At the Institute of Islamic Cultures, three artists reframe sport as a site of memory, resistance and fragile aspiration.
At the Institute of Islamic Cultures in Paris, ‘Prolongations’ unfolds less as an exhibition than as a lived terrain where bodies, histories and projections collide. Bringing together M’barka Amor, Ouassila Arras and Dalila Dalléas Bouzar, the project emerges from an ongoing dialogue between the three artists, shaped as much by friendship as by shared inquiry.

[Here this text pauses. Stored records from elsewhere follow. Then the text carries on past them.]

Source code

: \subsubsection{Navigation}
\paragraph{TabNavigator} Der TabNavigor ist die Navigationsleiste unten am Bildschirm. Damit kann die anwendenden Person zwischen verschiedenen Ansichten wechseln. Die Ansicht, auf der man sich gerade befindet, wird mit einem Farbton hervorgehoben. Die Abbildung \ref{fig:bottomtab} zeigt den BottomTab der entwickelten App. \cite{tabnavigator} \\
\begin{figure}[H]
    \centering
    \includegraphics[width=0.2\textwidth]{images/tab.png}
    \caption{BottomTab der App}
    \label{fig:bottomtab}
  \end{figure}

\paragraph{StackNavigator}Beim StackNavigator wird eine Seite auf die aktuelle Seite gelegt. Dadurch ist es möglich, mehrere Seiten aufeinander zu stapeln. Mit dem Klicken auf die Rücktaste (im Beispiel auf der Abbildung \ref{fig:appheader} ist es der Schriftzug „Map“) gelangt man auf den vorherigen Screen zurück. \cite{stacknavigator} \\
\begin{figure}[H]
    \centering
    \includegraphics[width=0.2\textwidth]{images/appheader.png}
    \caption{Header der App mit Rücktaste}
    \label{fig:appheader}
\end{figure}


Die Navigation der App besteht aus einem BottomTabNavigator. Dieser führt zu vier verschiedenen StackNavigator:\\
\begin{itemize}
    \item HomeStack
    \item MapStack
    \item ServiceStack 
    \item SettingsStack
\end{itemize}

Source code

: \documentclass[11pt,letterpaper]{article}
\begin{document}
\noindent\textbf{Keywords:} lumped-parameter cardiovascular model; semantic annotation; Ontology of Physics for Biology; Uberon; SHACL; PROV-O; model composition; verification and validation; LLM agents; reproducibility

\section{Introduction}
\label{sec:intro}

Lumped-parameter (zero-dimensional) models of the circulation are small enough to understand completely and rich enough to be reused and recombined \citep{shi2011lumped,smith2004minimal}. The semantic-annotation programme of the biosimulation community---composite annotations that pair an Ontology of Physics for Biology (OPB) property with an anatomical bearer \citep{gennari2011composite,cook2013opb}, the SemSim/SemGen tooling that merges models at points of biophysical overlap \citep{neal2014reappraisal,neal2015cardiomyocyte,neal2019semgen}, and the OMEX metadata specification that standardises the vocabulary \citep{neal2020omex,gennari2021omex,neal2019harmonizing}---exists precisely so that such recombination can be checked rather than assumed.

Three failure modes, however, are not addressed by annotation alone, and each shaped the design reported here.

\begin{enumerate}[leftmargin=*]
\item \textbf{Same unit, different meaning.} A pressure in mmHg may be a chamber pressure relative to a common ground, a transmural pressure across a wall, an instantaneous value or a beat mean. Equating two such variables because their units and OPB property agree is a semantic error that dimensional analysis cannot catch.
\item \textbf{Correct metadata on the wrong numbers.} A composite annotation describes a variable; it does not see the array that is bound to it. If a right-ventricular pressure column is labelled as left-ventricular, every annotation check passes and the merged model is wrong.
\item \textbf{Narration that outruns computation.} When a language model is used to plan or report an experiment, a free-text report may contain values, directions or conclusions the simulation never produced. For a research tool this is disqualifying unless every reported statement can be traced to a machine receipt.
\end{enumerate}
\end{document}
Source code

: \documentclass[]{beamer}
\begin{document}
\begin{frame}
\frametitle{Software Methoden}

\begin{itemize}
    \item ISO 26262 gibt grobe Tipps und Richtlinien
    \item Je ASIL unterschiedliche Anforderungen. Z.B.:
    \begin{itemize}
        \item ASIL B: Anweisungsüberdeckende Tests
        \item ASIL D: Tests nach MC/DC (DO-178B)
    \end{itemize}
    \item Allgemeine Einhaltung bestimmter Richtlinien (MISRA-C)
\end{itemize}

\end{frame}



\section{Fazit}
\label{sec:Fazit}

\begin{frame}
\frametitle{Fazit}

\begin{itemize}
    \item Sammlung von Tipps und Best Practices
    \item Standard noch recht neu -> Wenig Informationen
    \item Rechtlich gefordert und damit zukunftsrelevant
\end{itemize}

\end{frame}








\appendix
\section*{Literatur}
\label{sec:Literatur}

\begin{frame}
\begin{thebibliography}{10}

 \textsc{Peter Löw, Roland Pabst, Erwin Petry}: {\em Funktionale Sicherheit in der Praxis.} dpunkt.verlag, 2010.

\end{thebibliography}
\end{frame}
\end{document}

Curated in collaboration with Horya Makhlouf, the exhibition situates sport not as spectacle but as a charged metaphor. Football, in particular, serves as both a narrative device and a critical lens through which broader questions of social mobility, collective desire, and systemic limitations are examined. What begins as a familiar cultural arena quickly reveals itself as a contested space, marked by aspiration and exhaustion, glory and erasure.
Across sculpture, painting, installation and textile, the artists navigate a visual language that oscillates between the intimate and the monumental. Arras’ gestures of abrasion and excavation echo the layered silences of Franco-Algerian histories, while Amor’s dispersed ceramic forms suggest fragile acts of protection within hostile environments. Dalléas Bouzar’s portraits, often of children bearing the names of sporting icons, hold a quiet tension between identification and displacement. Together, these practices form a constellation of images that resist singular interpretation.

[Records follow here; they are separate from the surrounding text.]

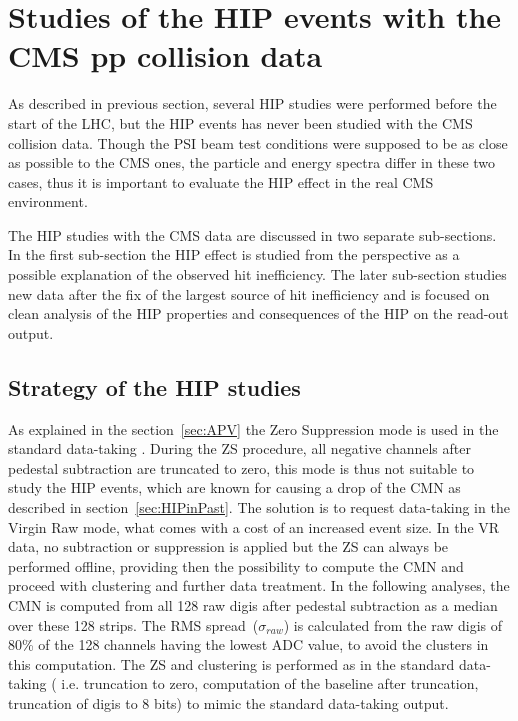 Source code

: \section{Studies of the HIP events with the CMS pp collision data}

As described in previous section, several HIP studies were performed before the start of the LHC, but the HIP events has never been studied with the CMS collision data. Though the PSI beam test conditions were supposed to be as close as possible to the CMS ones, the particle and energy spectra differ in these two cases, thus it is important to evaluate the HIP effect in the real CMS environment.

The HIP studies with the CMS data are discussed in two separate sub-sections. In the first sub-section the HIP effect is studied from the perspective as a possible explanation of the observed hit inefficiency. The later sub-section studies new data after the fix of the largest source of hit inefficiency and is focused on clean analysis of the HIP properties and consequences of the HIP on the read-out output.

\subsection{Strategy of the HIP studies}

As explained in the section~\ref{sec:APV} the Zero Suppression mode is used in the standard data-taking . During the ZS procedure, all negative channels after pedestal subtraction are truncated to zero, this mode is thus not suitable to study the HIP events, which are known for causing a drop of the CMN as described in section~\ref{sec:HIPinPast}. The solution is to request data-taking in the Virgin Raw mode, what comes with a cost of an increased event size. In the VR data, no subtraction or suppression is applied but the ZS can always be performed offline, providing then the possibility to compute the CMN and proceed with clustering and further data treatment. In the following analyses, the CMN is computed from all 128 raw digis after pedestal subtraction as a median over these 128 strips. The RMS spread~($\sigma_{raw}$) is calculated from the raw digis of 80\% of the 128 channels having the lowest ADC value, to avoid the clusters in this computation. The ZS and clustering is performed as in the standard data-taking ( i.e. truncation to zero, computation of the baseline after truncation, truncation of digis to 8 bits) to mimic the standard data-taking output.

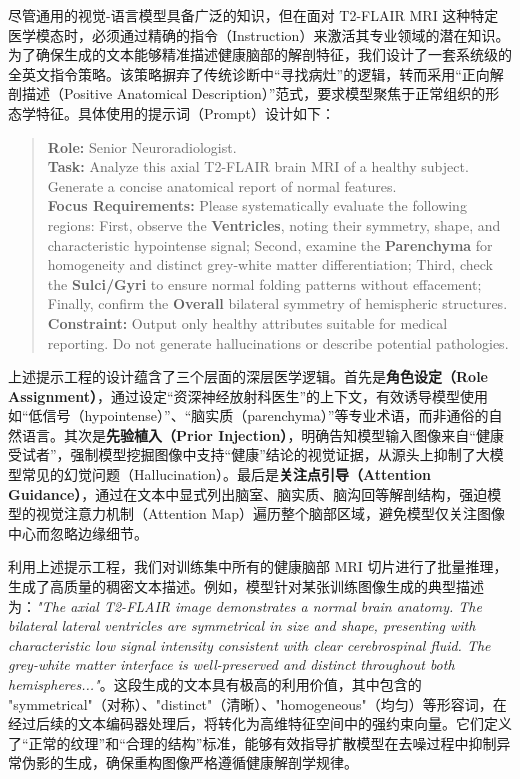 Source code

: \documentclass[Win]{xjtuBSThesis}  %
\begin{document}
尽管通用的视觉-语言模型具备广泛的知识，但在面对 T2-FLAIR MRI 这种特定医学模态时，必须通过精确的指令（Instruction）来激活其专业领域的潜在知识。为了确保生成的文本能够精准描述健康脑部的解剖特征，我们设计了一套系统级的全英文指令策略。该策略摒弃了传统诊断中“寻找病灶”的逻辑，转而采用“正向解剖描述（Positive Anatomical Description）”范式，要求模型聚焦于正常组织的形态学特征。具体使用的提示词（Prompt）设计如下：

\begin{quote}
\textbf{Role:} Senior Neuroradiologist. \\
\textbf{Task:} Analyze this axial T2-FLAIR brain MRI of a healthy subject. Generate a concise anatomical report of normal features. \\
\textbf{Focus Requirements:} Please systematically evaluate the following regions: First, observe the \textbf{Ventricles}, noting their symmetry, shape, and characteristic hypointense signal; Second, examine the \textbf{Parenchyma} for homogeneity and distinct grey-white matter differentiation; Third, check the \textbf{Sulci/Gyri} to ensure normal folding patterns without effacement; Finally, confirm the \textbf{Overall} bilateral symmetry of hemispheric structures. \\
\textbf{Constraint:} Output only healthy attributes suitable for medical reporting. Do not generate hallucinations or describe potential pathologies.
\end{quote}

上述提示工程的设计蕴含了三个层面的深层医学逻辑。首先是\textbf{角色设定（Role Assignment）}，通过设定“资深神经放射科医生”的上下文，有效诱导模型使用如“低信号（hypointense）”、“脑实质（parenchyma）”等专业术语，而非通俗的自然语言。其次是\textbf{先验植入（Prior Injection）}，明确告知模型输入图像来自“健康受试者”，强制模型挖掘图像中支持“健康”结论的视觉证据，从源头上抑制了大模型常见的幻觉问题（Hallucination）。最后是\textbf{关注点引导（Attention Guidance）}，通过在文本中显式列出脑室、脑实质、脑沟回等解剖结构，强迫模型的视觉注意力机制（Attention Map）遍历整个脑部区域，避免模型仅关注图像中心而忽略边缘细节。

利用上述提示工程，我们对训练集中所有的健康脑部 MRI 切片进行了批量推理，生成了高质量的稠密文本描述。例如，模型针对某张训练图像生成的典型描述为：\textit{"The axial T2-FLAIR image demonstrates a normal brain anatomy. The bilateral lateral ventricles are symmetrical in size and shape, presenting with characteristic low signal intensity consistent with clear cerebrospinal fluid. The grey-white matter interface is well-preserved and distinct throughout both hemispheres..."}。这段生成的文本具有极高的利用价值，其中包含的 "symmetrical"（对称）、"distinct"（清晰）、"homogeneous"（均匀）等形容词，在经过后续的文本编码器处理后，将转化为高维特征空间中的强约束向量。它们定义了“正常的纹理”和“合理的结构”标准，能够有效指导扩散模型在去噪过程中抑制异常伪影的生成，确保重构图像严格遵循健康解剖学规律。
\end{document}
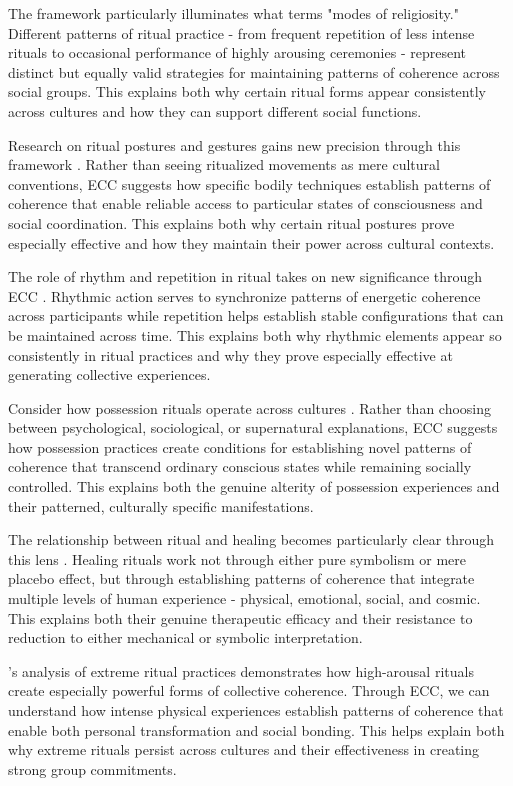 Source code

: The framework particularly illuminates what \cite{whitehouse2004modes} terms "modes of religiosity." Different patterns of ritual practice - from frequent repetition of less intense rituals to occasional performance of highly arousing ceremonies - represent distinct but equally valid strategies for maintaining patterns of coherence across social groups. This explains both why certain ritual forms appear consistently across cultures and how they can support different social functions.

Research on ritual postures and gestures gains new precision through this framework \cite{kapferer1997feast}. Rather than seeing ritualized movements as mere cultural conventions, ECC suggests how specific bodily techniques establish patterns of coherence that enable reliable access to particular states of consciousness and social coordination. This explains both why certain ritual postures prove especially effective and how they maintain their power across cultural contexts.

The role of rhythm and repetition in ritual takes on new significance through ECC \cite{mcneill1995keeping}. Rhythmic action serves to synchronize patterns of energetic coherence across participants while repetition helps establish stable configurations that can be maintained across time. This explains both why rhythmic elements appear so consistently in ritual practices and why they prove especially effective at generating collective experiences.

Consider how possession rituals operate across cultures \cite{houseman1998naven}. Rather than choosing between psychological, sociological, or supernatural explanations, ECC suggests how possession practices create conditions for establishing novel patterns of coherence that transcend ordinary conscious states while remaining socially controlled. This explains both the genuine alterity of possession experiences and their patterned, culturally specific manifestations.

The relationship between ritual and healing becomes particularly clear through this lens \cite{kapferer1997feast}. Healing rituals work not through either pure symbolism or mere placebo effect, but through establishing patterns of coherence that integrate multiple levels of human experience - physical, emotional, social, and cosmic. This explains both their genuine therapeutic efficacy and their resistance to reduction to either mechanical or symbolic interpretation.

\cite{xygalatas2013burning}'s analysis of extreme ritual practices demonstrates how high-arousal rituals create especially powerful forms of collective coherence. Through ECC, we can understand how intense physical experiences establish patterns of coherence that enable both personal transformation and social bonding. This helps explain both why extreme rituals persist across cultures and their effectiveness in creating strong group commitments.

The exhibition’s scenography reinforces this tension. Moving from locker rooms to imagined stadiums, from dimly lit interiors to zones of spectacle, viewers are drawn into a choreography of proximity and distance. Sweat, labour and vulnerability sit uneasily alongside the glitter of fame. The result is not a celebration of sport but a careful dismantling of its mythologies.

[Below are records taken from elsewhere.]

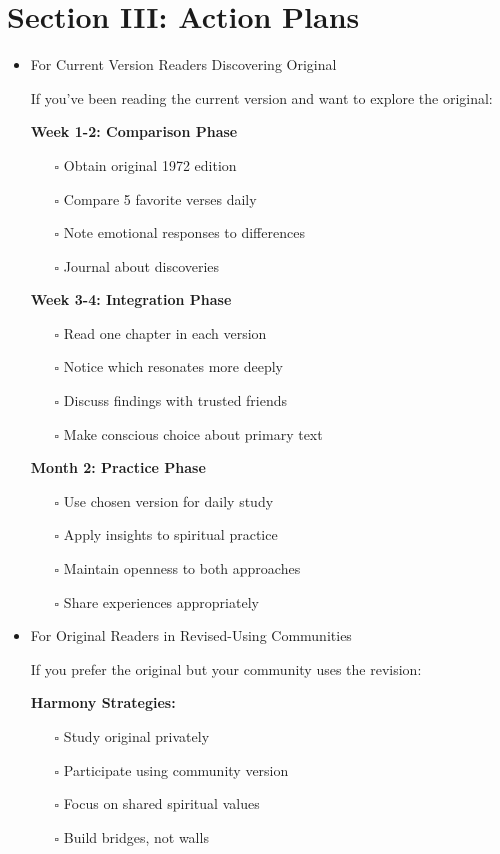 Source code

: \documentclass[11pt,twoside]{book}
\begin{document}
\section*{Section III: Action Plans}
\label{sec:org047720e}

\begin{itemize}
\item For Current Version Readers Discovering Original
\label{sec:orge7685bb}

If you've been reading the current version and want to explore the original:

\textbf{\textbf{Week 1-2: Comparison Phase}}
\begin{itemize}
\item[{$\square$}] Obtain original 1972 edition
\item[{$\square$}] Compare 5 favorite verses daily
\item[{$\square$}] Note emotional responses to differences
\item[{$\square$}] Journal about discoveries
\end{itemize}

\textbf{\textbf{Week 3-4: Integration Phase}}
\begin{itemize}
\item[{$\square$}] Read one chapter in each version
\item[{$\square$}] Notice which resonates more deeply
\item[{$\square$}] Discuss findings with trusted friends
\item[{$\square$}] Make conscious choice about primary text
\end{itemize}

\textbf{\textbf{Month 2: Practice Phase}}
\begin{itemize}
\item[{$\square$}] Use chosen version for daily study
\item[{$\square$}] Apply insights to spiritual practice
\item[{$\square$}] Maintain openness to both approaches
\item[{$\square$}] Share experiences appropriately
\end{itemize}
\item For Original Readers in Revised-Using Communities
\label{sec:org8500f75}

If you prefer the original but your community uses the revision:

\textbf{\textbf{Harmony Strategies:}}
\begin{itemize}
\item[{$\square$}] Study original privately
\item[{$\square$}] Participate using community version
\item[{$\square$}] Focus on shared spiritual values
\item[{$\square$}] Build bridges, not walls
\end{itemize}


\end{itemize}
\end{document}
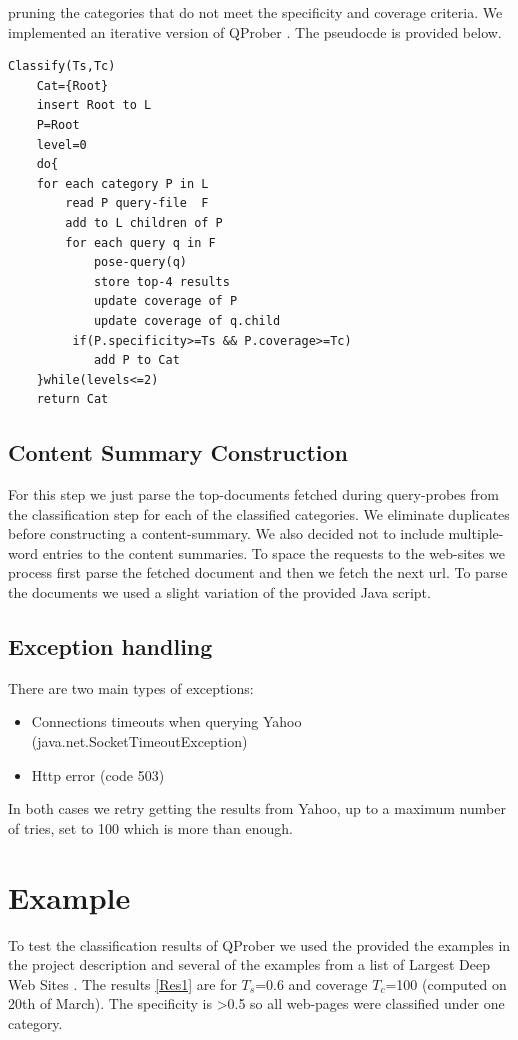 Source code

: \documentclass[11pt]{article}
\begin{document}
pruning the categories that do not meet the specificity and coverage criteria. We implemented an iterative version of QProber \cite{QProb}. The pseudocde is provided below.

\begin{verbatim}
Classify(Ts,Tc)
    Cat={Root}
    insert Root to L
    P=Root
    level=0
    do{
    for each category P in L
        read P query-file  F
        add to L children of P
        for each query q in F
            pose-query(q)
            store top-4 results
            update coverage of P 
            update coverage of q.child
         if(P.specificity>=Ts && P.coverage>=Tc)
            add P to Cat
    }while(levels<=2)
    return Cat
\end{verbatim}

\subsection{Content Summary Construction}
For this step we just parse the top-documents fetched during query-probes from the classification step for each of the classified categories. We eliminate duplicates before constructing 
a content-summary. We also decided not to include multiple-word entries to the content summaries. To space the requests to the web-sites we process first parse the fetched document and then we fetch
the next url. To parse the documents we used a slight variation of the provided Java script.

\subsection{Exception handling}
There are two main types of exceptions:

\begin{itemize}
\item Connections timeouts when querying Yahoo (java.net.SocketTimeoutException)
\item Http error (code 503)
\end{itemize}

In both cases we retry getting the results from Yahoo, up to a maximum number of tries, set to 100 which is more than enough.

\section{Example}
To test the classification results of QProber we used the provided the examples in the project description and several of the examples from a list
of Largest Deep Web Sites \cite{AIP}. The results \ref{Res1} are for $T_s$=0.6 and coverage $T_c$=100  (computed on 20th of March). The specificity
is >0.5 so all web-pages were classified under one category.
\end{document}
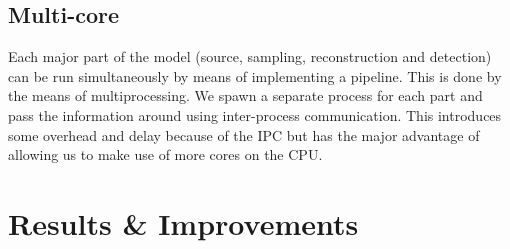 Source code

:\documentclass[a4paper, openany, oneside]{memoir}
\begin{document}
\subsection{Multi-core}
\label{sec:multi-core}
Each major part of the model (source, sampling, reconstruction and detection) can be run simultaneously by means of implementing a pipeline. This is done by the means of multiprocessing. We spawn a separate process for each part and pass the information around using inter-process communication. This introduces some overhead and delay because of the IPC but has the major advantage of allowing us to make use of more cores on the CPU.


\section{Results \& Improvements}
\label{sec:results}
\end{document}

What lingers most powerfully is the question of who gets to dream and at what cost. Behind every celebrated athlete lies a multitude of unfulfilled trajectories, bodies shaped by discipline yet marked by exclusion. The exhibition foregrounds these absences, insisting on the structural conditions that determine which dreams are realised and which remain deferred.
In ‘Prolongations’, the game does not end with the final whistle. Instead, it spills outward, into the social and political fabric that surrounds it. The artists propose not an escape from reality but a reconfiguration of it, where strategies of endurance and reinvention take precedence over victory. In this sense, the exhibition extends beyond its own duration, inviting us to consider what it means to remain in play, even when the rules are unevenly set.